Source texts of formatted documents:
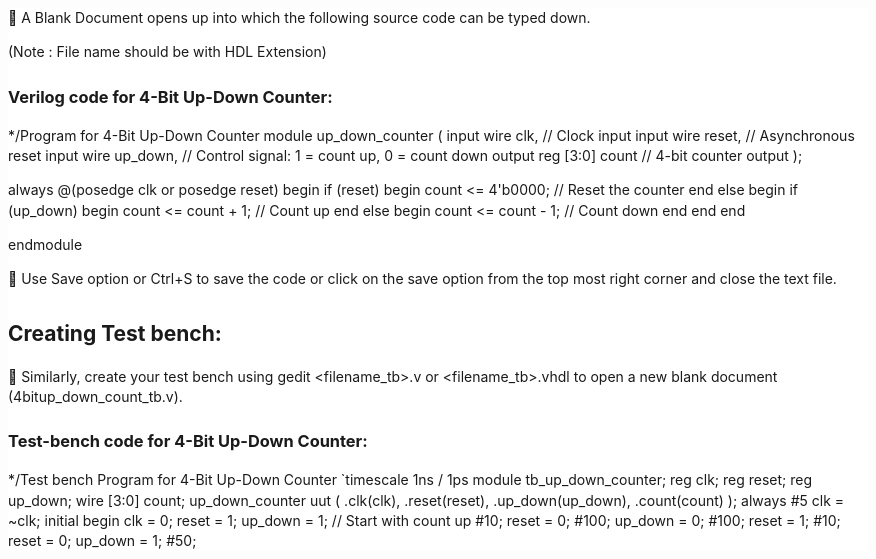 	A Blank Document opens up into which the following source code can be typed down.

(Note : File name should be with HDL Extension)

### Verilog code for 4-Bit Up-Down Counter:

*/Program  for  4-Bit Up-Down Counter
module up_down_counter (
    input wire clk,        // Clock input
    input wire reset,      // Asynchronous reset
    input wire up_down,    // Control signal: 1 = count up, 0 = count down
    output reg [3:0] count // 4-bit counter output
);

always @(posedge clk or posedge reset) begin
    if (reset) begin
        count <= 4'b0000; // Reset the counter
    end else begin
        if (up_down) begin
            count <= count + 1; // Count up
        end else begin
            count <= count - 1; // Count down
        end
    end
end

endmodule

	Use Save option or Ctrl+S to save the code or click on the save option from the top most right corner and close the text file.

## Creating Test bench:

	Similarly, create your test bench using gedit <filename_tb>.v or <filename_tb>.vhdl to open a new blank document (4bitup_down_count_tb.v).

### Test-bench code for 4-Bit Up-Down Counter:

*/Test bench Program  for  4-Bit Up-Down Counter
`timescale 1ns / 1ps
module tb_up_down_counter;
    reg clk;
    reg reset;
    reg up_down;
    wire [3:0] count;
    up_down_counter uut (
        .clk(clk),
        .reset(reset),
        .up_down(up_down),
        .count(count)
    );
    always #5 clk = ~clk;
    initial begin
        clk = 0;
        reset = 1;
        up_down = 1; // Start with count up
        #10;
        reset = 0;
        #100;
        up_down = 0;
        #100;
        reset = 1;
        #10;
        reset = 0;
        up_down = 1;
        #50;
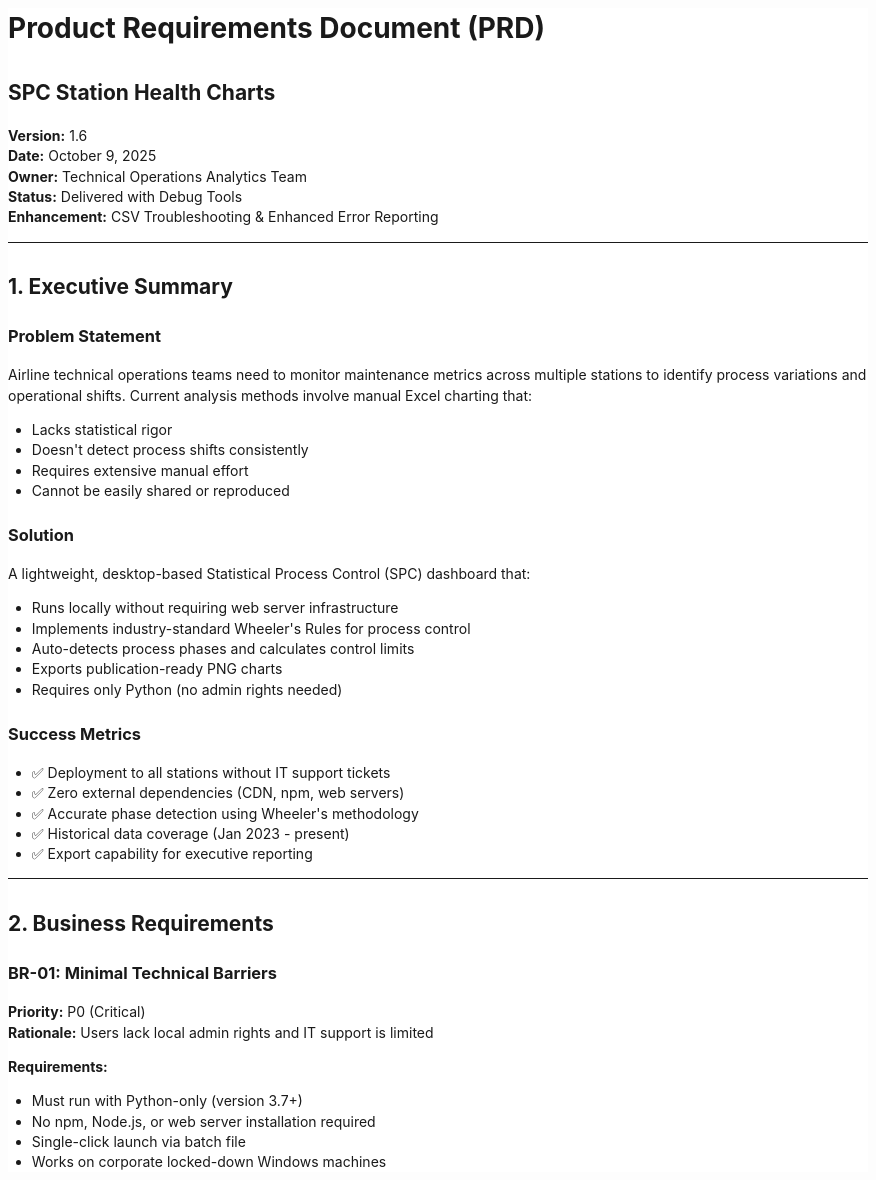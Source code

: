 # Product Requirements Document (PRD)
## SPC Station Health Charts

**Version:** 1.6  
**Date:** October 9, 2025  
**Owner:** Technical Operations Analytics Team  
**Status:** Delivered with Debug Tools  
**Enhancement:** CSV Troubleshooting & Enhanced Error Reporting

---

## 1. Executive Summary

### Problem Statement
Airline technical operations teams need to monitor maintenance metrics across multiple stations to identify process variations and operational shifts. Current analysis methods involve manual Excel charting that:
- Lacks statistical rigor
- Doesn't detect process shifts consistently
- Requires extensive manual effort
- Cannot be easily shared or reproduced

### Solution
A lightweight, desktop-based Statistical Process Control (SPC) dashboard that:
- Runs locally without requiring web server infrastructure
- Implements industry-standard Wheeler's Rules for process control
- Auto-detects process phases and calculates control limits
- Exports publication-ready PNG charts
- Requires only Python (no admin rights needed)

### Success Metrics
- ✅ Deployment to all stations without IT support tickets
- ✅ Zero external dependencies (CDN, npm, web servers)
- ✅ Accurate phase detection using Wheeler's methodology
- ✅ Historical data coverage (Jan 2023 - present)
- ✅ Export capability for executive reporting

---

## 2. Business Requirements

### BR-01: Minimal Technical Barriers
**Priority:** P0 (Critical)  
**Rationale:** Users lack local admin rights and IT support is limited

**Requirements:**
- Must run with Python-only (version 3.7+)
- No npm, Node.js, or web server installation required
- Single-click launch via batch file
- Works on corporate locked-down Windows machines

**The task**
When a line in the data contains "that", return it as written.

**Solution for this problem**
Airline technical operations teams need to monitor maintenance metrics across multiple stations to identify process variations and operational shifts. Current analysis methods involve manual Excel charting that:
A lightweight, desktop-based Statistical Process Control (SPC) dashboard that:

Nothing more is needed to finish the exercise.